# Task requirements:
Would you print every entry below exactly as written, omitting the images?

# Provided entries:
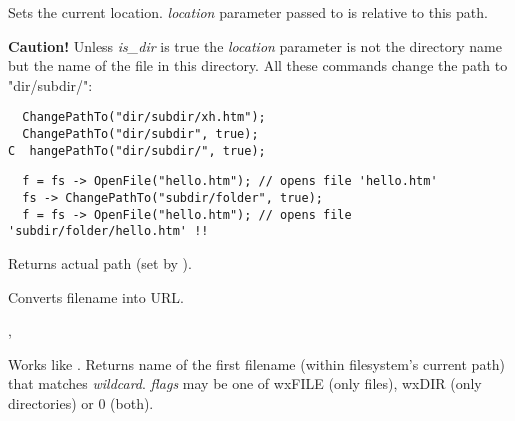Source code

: Sets the current location. {\it location} parameter passed to 
 is relative to this path.

{\bf Caution! } Unless {\it is\_dir} is true the {\it location} parameter
is not the directory name but the name of the file in this directory. All these
commands change the path to "dir/subdir/":

\begin{verbatim}
  ChangePathTo("dir/subdir/xh.htm");
  ChangePathTo("dir/subdir", true);
C  hangePathTo("dir/subdir/", true);
\end{verbatim}





\begin{verbatim}
  f = fs -> OpenFile("hello.htm"); // opens file 'hello.htm'
  fs -> ChangePathTo("subdir/folder", true);
  f = fs -> OpenFile("hello.htm"); // opens file 'subdir/folder/hello.htm' !!
\end{verbatim}

\label{wxfilesystemgetpath}


Returns actual path (set by ).

\label{wxfilesystemfilenametourl}


Converts filename into URL.


,

\label{wxfilesystemfindfirst}


Works like . Returns name of the first
filename (within filesystem's current path) that matches {\it wildcard}. {\it flags} may be one of
wxFILE (only files), wxDIR (only directories) or 0 (both).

# Reply to the task:
Source code

: Sets the current location. {\it location} parameter passed to 
 is relative to this path.

{\bf Caution! } Unless {\it is\_dir} is true the {\it location} parameter
is not the directory name but the name of the file in this directory. All these
commands change the path to "dir/subdir/":

\begin{verbatim}
  ChangePathTo("dir/subdir/xh.htm");
  ChangePathTo("dir/subdir", true);
C  hangePathTo("dir/subdir/", true);
\end{verbatim}





\begin{verbatim}
  f = fs -> OpenFile("hello.htm"); // opens file 'hello.htm'
  fs -> ChangePathTo("subdir/folder", true);
  f = fs -> OpenFile("hello.htm"); // opens file 'subdir/folder/hello.htm' !!
\end{verbatim}

\label{wxfilesystemgetpath}


Returns actual path (set by ).

\label{wxfilesystemfilenametourl}


Converts filename into URL.


,

\label{wxfilesystemfindfirst}


Works like . Returns name of the first
filename (within filesystem's current path) that matches {\it wildcard}. {\it flags} may be one of
wxFILE (only files), wxDIR (only directories) or 0 (both).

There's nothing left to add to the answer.